Factories and transportation came to a halt as unorganized workers, youth and
the unemployed joined union members in a general strike called by the National
Opposition and the General Confederation of Labor. Masses of protesters blocked
the country’s main roads and highways with concrete blocks and burning
tires.
At least three people died in violent attacks by sectarian gangs organized by
supporters of the U.S.-backed Siniora regime. Over 100 were injured, some by
bullets. The strike united Shiite and Sunni Muslims, Maronite and Orthodox
Christians, and Druze workers in defiance of the unconstitutional
government’s attempts to provoke sectarian strife.

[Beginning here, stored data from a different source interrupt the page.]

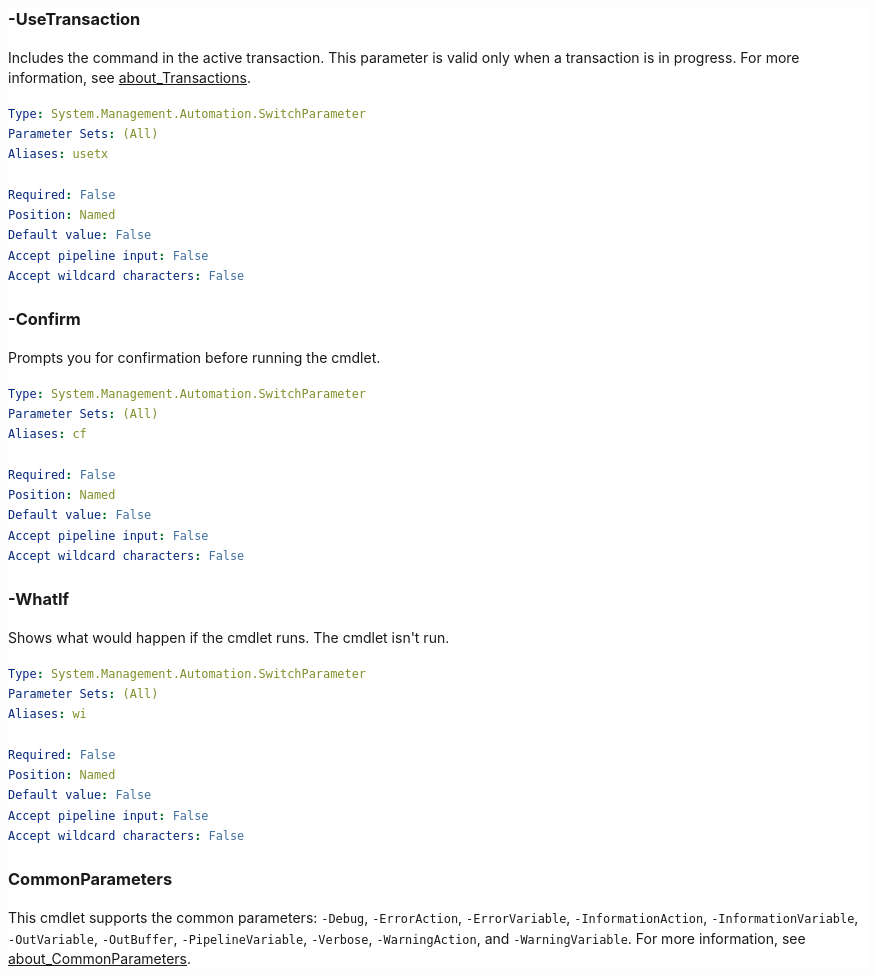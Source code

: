 ### -UseTransaction

Includes the command in the active transaction. This parameter is valid only when a transaction is
in progress. For more information, see
[about_Transactions](../Microsoft.PowerShell.Core/About/about_Transactions.md).

```yaml
Type: System.Management.Automation.SwitchParameter
Parameter Sets: (All)
Aliases: usetx

Required: False
Position: Named
Default value: False
Accept pipeline input: False
Accept wildcard characters: False
```

### -Confirm

Prompts you for confirmation before running the cmdlet.

```yaml
Type: System.Management.Automation.SwitchParameter
Parameter Sets: (All)
Aliases: cf

Required: False
Position: Named
Default value: False
Accept pipeline input: False
Accept wildcard characters: False
```

### -WhatIf

Shows what would happen if the cmdlet runs. The cmdlet isn't run.

```yaml
Type: System.Management.Automation.SwitchParameter
Parameter Sets: (All)
Aliases: wi

Required: False
Position: Named
Default value: False
Accept pipeline input: False
Accept wildcard characters: False
```

### CommonParameters

This cmdlet supports the common parameters: `-Debug`, `-ErrorAction`, `-ErrorVariable`,
`-InformationAction`, `-InformationVariable`, `-OutVariable`, `-OutBuffer`, `-PipelineVariable`,
`-Verbose`, `-WarningAction`, and `-WarningVariable`. For more information, see
[about_CommonParameters](https://go.microsoft.com/fwlink/?LinkID=113216).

The strike paralyzed Beirut and was almost completely effective in the South,
including the cities of Saida (Sidon) and Sour (Tyre), and in the Bekaa Valley.
But it was also effective in parts of the North and the Shouf Mountains, where
pro-regime parties have their social base.
The strikers are protesting an “economic reform plan” the Siniora
government wants to impose on Lebanon. The plan includes social service cuts,
privatization of electricity and telecommunications, and a huge sales tax.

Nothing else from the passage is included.